Avvocati spiati È scandalo in Inghilterra

da Londra

Le cimici erano nascoste nei tavoli dei parlatori: e così forse un centinaio di avvocati britannici, tra i quali anche due note avvocatesse specializzate in diritti umani, sono state spiate durante le conversazioni con i loro assistiti nelle carceri. La pratica era probabilmente diffusa in tutta la Gran Bretagna e adesso aumentano le pressioni sul governo perché riveli se ne fosse al corrente.
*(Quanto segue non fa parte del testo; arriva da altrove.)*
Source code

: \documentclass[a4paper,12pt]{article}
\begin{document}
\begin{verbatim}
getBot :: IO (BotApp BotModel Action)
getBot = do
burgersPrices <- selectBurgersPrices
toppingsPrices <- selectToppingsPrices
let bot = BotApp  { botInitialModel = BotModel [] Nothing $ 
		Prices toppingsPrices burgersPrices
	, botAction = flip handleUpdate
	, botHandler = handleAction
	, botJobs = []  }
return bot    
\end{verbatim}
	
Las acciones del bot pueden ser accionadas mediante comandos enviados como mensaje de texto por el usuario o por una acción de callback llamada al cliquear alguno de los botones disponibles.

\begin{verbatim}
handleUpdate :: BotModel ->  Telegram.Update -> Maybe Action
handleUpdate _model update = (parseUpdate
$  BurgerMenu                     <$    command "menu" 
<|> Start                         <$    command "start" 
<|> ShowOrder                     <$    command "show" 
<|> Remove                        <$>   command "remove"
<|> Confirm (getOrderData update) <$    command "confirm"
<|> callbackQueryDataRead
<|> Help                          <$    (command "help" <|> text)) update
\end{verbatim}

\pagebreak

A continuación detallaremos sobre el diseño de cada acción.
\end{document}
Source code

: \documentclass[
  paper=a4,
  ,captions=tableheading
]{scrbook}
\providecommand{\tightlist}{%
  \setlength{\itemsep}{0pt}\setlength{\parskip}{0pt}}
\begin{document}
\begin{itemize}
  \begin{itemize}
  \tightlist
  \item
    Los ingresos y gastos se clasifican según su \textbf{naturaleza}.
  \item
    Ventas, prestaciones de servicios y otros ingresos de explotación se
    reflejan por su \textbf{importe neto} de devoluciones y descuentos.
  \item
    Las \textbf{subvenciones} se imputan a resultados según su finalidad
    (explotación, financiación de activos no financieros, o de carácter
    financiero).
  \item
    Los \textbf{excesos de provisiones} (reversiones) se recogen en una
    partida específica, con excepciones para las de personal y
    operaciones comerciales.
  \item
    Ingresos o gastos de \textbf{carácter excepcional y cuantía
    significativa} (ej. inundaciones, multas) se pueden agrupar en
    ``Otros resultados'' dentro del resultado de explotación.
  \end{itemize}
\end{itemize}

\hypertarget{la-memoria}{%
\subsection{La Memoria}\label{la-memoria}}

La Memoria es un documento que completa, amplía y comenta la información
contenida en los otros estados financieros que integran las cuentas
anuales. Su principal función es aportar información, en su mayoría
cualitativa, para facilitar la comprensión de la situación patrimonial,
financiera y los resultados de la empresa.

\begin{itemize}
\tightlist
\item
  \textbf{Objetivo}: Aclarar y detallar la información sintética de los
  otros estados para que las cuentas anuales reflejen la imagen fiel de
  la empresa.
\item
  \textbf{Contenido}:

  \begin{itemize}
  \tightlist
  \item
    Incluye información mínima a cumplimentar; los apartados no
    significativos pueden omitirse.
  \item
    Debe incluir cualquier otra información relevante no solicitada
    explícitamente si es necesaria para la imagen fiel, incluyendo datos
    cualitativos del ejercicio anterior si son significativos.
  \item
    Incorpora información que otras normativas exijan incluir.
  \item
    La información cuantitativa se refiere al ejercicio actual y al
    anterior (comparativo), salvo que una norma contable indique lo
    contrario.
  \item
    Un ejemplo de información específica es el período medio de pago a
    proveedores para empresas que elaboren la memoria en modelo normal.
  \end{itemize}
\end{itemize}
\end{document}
Lo scandalo è venuto alla luce quando un parlamentare musulmano del Partito Laburista era stato spiato durante la visita a un amico, sospettato di attività terroristica, nella prigione di Woodhill, vicino a Londra. Ora si è scoperto che era solo un caso tra molti.
Nelle visite ai loro assistiti sono stati spiati noti legali, ma anche due avvocatesse specializzate in diritti umani: Gareth Peirce e Mudassar Arani. Peirce è forse la più famosa avvocatessa di diritti civili nel Paese, che ha rappresentato tra gli altri la famiglia del brasiliano Jean Charles de Menezes, ucciso dai proiettili della polizia nel metro londinese perché scambiato per un terrorista. Arani si è specializzata nella difesa di sospettati di terrorismo islamico e rappresenta, tra gli altri, Abu Hamza, l’imam della moschea di Finnsbury Park, per il quale Londra ha autorizzato nei giorni scorsi l’estradizione in Usa.